The spokesman said the girl had suffered severe injuries from a
gunshot wound to the head.
According to CNN television reports, the gunman, a 32-year-old
milk truck driver named Charles Carl Roberts, had seized and held a
dozen girls as hostages in the one-room school for about half an
hour, before killing three of the hostages and himself as police
tried to break into the house.
At least seven people were taken to hospitals, including at
least three girls in critical condition with gunshot wounds.
Police said that Roberts had walked into the one-room West
Nickel Mines Amish School with a shotgun and handgun, then released
about 15 boys, a pregnant woman and three other women with infants
before barring the doors with a dozen girls inside.
Roberts' wife said her husband had assaulted the school in
revenge for something that had happened 20 years ago, but police
said the gunman had apparently focused on young female victims.

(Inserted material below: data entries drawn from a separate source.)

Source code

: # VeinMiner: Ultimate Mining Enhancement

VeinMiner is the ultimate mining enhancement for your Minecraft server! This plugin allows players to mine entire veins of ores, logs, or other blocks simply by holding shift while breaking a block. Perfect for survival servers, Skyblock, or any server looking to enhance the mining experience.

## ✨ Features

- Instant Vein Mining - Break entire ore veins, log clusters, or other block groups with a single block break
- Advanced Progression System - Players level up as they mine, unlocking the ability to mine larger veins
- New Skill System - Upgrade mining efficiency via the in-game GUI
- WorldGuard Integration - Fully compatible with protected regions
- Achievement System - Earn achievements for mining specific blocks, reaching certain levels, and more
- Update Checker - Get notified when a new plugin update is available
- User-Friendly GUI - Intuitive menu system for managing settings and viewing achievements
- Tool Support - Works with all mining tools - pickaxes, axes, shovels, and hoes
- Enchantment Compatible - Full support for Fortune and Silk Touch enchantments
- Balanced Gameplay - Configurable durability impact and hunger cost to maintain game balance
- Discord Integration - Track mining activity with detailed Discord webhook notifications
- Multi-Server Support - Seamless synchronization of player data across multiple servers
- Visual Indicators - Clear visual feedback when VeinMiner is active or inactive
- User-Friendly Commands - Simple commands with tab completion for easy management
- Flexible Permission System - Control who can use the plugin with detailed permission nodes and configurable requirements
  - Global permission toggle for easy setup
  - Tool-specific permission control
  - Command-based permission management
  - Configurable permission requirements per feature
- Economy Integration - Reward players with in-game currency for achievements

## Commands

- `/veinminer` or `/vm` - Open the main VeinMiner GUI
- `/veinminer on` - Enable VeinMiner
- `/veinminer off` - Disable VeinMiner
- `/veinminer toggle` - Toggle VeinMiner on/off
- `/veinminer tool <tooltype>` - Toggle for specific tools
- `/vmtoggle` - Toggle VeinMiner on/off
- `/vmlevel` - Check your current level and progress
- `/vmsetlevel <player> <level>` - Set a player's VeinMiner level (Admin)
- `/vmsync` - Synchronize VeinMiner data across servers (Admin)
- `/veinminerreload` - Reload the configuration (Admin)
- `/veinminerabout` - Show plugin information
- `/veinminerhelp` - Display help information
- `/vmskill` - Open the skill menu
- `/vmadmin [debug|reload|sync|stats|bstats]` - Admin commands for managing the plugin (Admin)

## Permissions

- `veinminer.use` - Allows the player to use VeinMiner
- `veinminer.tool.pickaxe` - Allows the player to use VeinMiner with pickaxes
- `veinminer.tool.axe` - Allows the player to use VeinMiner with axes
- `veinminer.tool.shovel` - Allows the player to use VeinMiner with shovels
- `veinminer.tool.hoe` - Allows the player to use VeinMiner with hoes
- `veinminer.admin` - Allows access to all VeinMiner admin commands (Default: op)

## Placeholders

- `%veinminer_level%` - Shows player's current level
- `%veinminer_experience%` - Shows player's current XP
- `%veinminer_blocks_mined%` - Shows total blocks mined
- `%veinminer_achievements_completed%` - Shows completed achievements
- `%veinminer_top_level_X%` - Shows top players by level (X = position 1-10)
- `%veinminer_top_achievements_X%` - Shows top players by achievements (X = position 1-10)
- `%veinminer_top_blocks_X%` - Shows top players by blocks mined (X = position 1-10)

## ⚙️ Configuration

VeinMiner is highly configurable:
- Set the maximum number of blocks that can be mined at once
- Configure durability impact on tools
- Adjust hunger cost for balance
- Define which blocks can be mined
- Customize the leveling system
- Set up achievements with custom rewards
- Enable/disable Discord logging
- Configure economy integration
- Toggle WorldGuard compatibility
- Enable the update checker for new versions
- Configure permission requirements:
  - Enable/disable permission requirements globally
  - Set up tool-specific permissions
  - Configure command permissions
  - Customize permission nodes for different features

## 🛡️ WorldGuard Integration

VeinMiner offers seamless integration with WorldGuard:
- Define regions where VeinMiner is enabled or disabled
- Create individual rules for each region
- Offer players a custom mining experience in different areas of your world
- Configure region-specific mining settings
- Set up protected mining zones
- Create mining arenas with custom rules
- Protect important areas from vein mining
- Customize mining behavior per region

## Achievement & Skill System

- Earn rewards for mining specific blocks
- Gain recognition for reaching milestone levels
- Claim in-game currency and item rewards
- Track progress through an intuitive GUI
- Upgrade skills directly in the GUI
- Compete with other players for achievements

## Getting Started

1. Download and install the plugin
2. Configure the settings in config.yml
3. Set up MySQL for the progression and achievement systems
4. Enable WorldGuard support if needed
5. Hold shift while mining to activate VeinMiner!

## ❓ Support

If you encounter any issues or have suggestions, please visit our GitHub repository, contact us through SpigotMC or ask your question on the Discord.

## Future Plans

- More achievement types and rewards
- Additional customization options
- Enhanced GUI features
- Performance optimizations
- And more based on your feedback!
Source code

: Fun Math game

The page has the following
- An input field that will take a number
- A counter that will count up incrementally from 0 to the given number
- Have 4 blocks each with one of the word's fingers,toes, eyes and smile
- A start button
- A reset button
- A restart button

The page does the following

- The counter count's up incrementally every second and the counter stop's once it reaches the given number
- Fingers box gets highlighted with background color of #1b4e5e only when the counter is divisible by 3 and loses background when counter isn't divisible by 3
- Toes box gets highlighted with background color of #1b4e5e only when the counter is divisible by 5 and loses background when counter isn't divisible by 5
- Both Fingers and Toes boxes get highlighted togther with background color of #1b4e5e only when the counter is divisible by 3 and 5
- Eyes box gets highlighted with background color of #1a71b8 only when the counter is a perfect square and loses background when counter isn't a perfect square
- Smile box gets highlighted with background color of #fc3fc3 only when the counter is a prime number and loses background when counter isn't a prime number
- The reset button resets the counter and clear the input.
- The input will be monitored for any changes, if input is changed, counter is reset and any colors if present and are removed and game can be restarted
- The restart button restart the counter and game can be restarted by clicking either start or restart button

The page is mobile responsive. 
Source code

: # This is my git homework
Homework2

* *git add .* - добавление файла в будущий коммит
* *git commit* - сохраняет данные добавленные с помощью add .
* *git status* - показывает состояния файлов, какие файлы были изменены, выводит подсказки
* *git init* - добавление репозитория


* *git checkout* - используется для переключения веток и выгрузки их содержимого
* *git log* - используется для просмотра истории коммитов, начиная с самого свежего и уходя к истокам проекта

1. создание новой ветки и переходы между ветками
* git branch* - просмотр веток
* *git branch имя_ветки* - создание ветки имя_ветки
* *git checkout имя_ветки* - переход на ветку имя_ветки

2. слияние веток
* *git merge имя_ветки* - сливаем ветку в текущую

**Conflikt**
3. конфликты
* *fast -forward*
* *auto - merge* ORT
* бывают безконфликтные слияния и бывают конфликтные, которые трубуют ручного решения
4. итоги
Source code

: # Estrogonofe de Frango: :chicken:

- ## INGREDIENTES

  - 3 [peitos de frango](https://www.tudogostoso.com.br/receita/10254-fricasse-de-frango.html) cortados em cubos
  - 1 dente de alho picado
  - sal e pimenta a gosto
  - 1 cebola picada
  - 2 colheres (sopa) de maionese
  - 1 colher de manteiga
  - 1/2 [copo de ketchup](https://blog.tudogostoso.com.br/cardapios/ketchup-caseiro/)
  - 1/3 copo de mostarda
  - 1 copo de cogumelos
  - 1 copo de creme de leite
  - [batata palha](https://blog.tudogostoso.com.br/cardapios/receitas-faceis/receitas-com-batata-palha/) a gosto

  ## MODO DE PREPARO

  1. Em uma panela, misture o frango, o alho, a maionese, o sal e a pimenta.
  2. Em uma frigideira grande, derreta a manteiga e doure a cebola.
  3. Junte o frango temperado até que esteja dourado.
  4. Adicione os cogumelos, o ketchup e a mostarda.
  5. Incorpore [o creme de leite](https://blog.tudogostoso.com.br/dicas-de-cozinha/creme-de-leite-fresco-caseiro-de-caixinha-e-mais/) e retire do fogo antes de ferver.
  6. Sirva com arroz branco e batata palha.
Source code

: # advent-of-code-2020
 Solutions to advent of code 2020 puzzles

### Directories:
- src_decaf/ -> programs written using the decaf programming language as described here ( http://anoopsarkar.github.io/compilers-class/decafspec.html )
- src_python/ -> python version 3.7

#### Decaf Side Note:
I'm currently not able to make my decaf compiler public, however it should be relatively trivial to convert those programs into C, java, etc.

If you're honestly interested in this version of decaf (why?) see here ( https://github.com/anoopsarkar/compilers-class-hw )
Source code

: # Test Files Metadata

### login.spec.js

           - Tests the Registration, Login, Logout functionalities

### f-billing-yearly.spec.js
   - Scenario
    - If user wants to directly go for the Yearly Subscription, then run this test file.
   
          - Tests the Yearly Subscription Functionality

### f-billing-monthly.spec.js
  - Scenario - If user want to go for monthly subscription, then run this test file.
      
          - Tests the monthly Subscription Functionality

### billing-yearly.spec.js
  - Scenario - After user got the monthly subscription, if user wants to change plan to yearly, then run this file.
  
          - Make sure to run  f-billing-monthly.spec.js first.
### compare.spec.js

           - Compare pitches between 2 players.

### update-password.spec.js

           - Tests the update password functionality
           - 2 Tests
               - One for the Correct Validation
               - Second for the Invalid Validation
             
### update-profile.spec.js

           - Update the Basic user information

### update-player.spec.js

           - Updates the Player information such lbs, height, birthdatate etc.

The school, which has only 25 to 30 students in all, is
surrounded by a white board fence and is about 88 kilometers west
of Philadelphia.
It is the third deadly school shooting incident in the United
States since last week.
On Friday, a school principal was gunned down in Cazenovia,
Wisconsin, by a teenage student and on Tuesday an adult gunman held
six girls hostage in a school at Bailey, Colorado, before killing a
16-year-old girl and then himself.
(Xinhua News Agency October 4, 2006)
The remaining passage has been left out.